** Opening PROVIDED ENTRIES block **
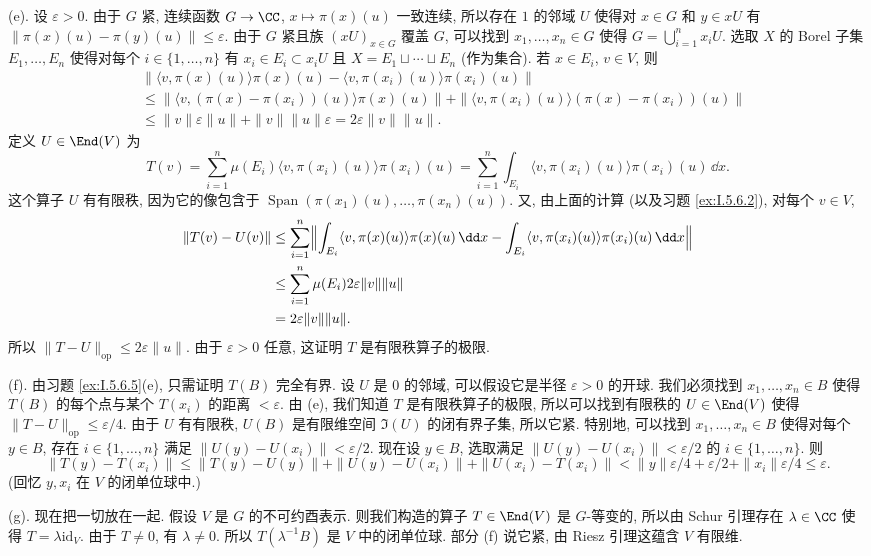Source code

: \begin{solution}
(e). 设 $\varepsilon > 0$. 由于 $G$ 紧, 连续函数 $G \to \CC$, $x \longmapsto \pi(x)(u)$ 一致连续, 所以存在 $1$ 的邻域 $U$ 使得对 $x \in G$ 和 $y \in xU$ 有 $\|\pi(x)(u) - \pi(y)(u)\| \leq \varepsilon$. 由于 $G$ 紧且族 $(xU)_{x \in G}$ 覆盖 $G$, 可以找到 $x_1, \ldots, x_n \in G$ 使得 $G = \bigcup_{i=1}^n x_iU$. 选取 $X$ 的 Borel 子集 $E_1, \ldots, E_n$ 使得对每个 $i \in \{1, \ldots, n\}$ 有 $x_i \in E_i \subset x_iU$ 且 $X = E_1 \sqcup \cdots \sqcup E_n$ (作为集合). 若 $x \in E_i$, $v \in V$, 则
\begin{align*}
&\|\langle v, \pi(x)(u) \rangle\pi(x)(u) - \langle v, \pi(x_i)(u) \rangle\pi(x_i)(u)\| \\
&\leq \|\langle v, (\pi(x) - \pi(x_i))(u) \rangle\pi(x)(u)\| + \|\langle v, \pi(x_i)(u) \rangle(\pi(x) - \pi(x_i))(u)\| \\
&\leq \|v\|\varepsilon\|u\| + \|v\|\|u\|\varepsilon = 2\varepsilon\|v\|\|u\|.
\end{align*}
定义 $U \in \End(V)$ 为
\[
T(v) = \sum_{i=1}^n\mu(E_i)\langle v, \pi(x_i)(u) \rangle\pi(x_i)(u) = \sum_{i=1}^n\int_{E_i}\langle v, \pi(x_i)(u) \rangle\pi(x_i)(u)\,\dd x.
\]
这个算子 $U$ 有有限秩, 因为它的像包含于 $\operatorname{Span}(\pi(x_1)(u), \ldots, \pi(x_n)(u))$. 又, 由上面的计算 (以及习题 \ref{ex:I.5.6.2}), 对每个 $v \in V$,
\begin{align*}
\|T(v) - U(v)\| &\leq \sum_{i=1}^n\Bigl\|\int_{E_i}\langle v, \pi(x)(u) \rangle\pi(x)(u)\,\dd x - \int_{E_i}\langle v, \pi(x_i)(u) \rangle\pi(x_i)(u)\,\dd x\Bigr\| \\
&\leq \sum_{i=1}^n\mu(E_i)2\varepsilon\|v\|\|u\| \\
&= 2\varepsilon\|v\|\|u\|.
\end{align*}
所以 $\|T - U\|_{\mathrm{op}} \leq 2\varepsilon\|u\|$. 由于 $\varepsilon > 0$ 任意, 这证明 $T$ 是有限秩算子的极限.

(f). 由习题 \ref{ex:I.5.6.5}(e), 只需证明 $T(B)$ 完全有界. 设 $U$ 是 $0$ 的邻域, 可以假设它是半径 $\varepsilon > 0$ 的开球. 我们必须找到 $x_1, \ldots, x_n \in B$ 使得 $T(B)$ 的每个点与某个 $T(x_i)$ 的距离 $< \varepsilon$.
由 (e), 我们知道 $T$ 是有限秩算子的极限, 所以可以找到有限秩的 $U \in \End(V)$ 使得 $\|T - U\|_{\mathrm{op}} \leq \varepsilon/4$. 由于 $U$ 有有限秩, $U(B)$ 是有限维空间 $\Im(U)$ 的闭有界子集, 所以它紧. 特别地, 可以找到 $x_1, \ldots, x_n \in B$ 使得对每个 $y \in B$, 存在 $i \in \{1, \ldots, n\}$ 满足 $\|U(y) - U(x_i)\| < \varepsilon/2$.
现在设 $y \in B$, 选取满足 $\|U(y) - U(x_i)\| < \varepsilon/2$ 的 $i \in \{1, \ldots, n\}$. 则
\[
\|T(y) - T(x_i)\| \leq \|T(y) - U(y)\| + \|U(y) - U(x_i)\| + \|U(x_i) - T(x_i)\| < \|y\|\varepsilon/4 + \varepsilon/2 + \|x_i\|\varepsilon/4 \leq \varepsilon.
\]
(回忆 $y, x_i$ 在 $V$ 的闭单位球中.)

(g). 现在把一切放在一起. 假设 $V$ 是 $G$ 的不可约酉表示. 则我们构造的算子 $T \in \End(V)$ 是 $G$-等变的, 所以由 Schur 引理存在 $\lambda \in \CC$ 使得 $T = \lambda\mathrm{id}_V$. 由于 $T \neq 0$, 有 $\lambda \neq 0$. 所以 $T(\lambda^{-1}B)$ 是 $V$ 中的闭单位球. 部分 (f) 说它紧, 由 Riesz 引理这蕴含 $V$ 有限维.
\end{solution}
** Closing PROVIDED ENTRIES block **
> _WHAT THE EXERCISE ASKS_:
Every line above that holds "mathrm" should be tallied; answer with the total alone.

> _ANSWER BOX_:
3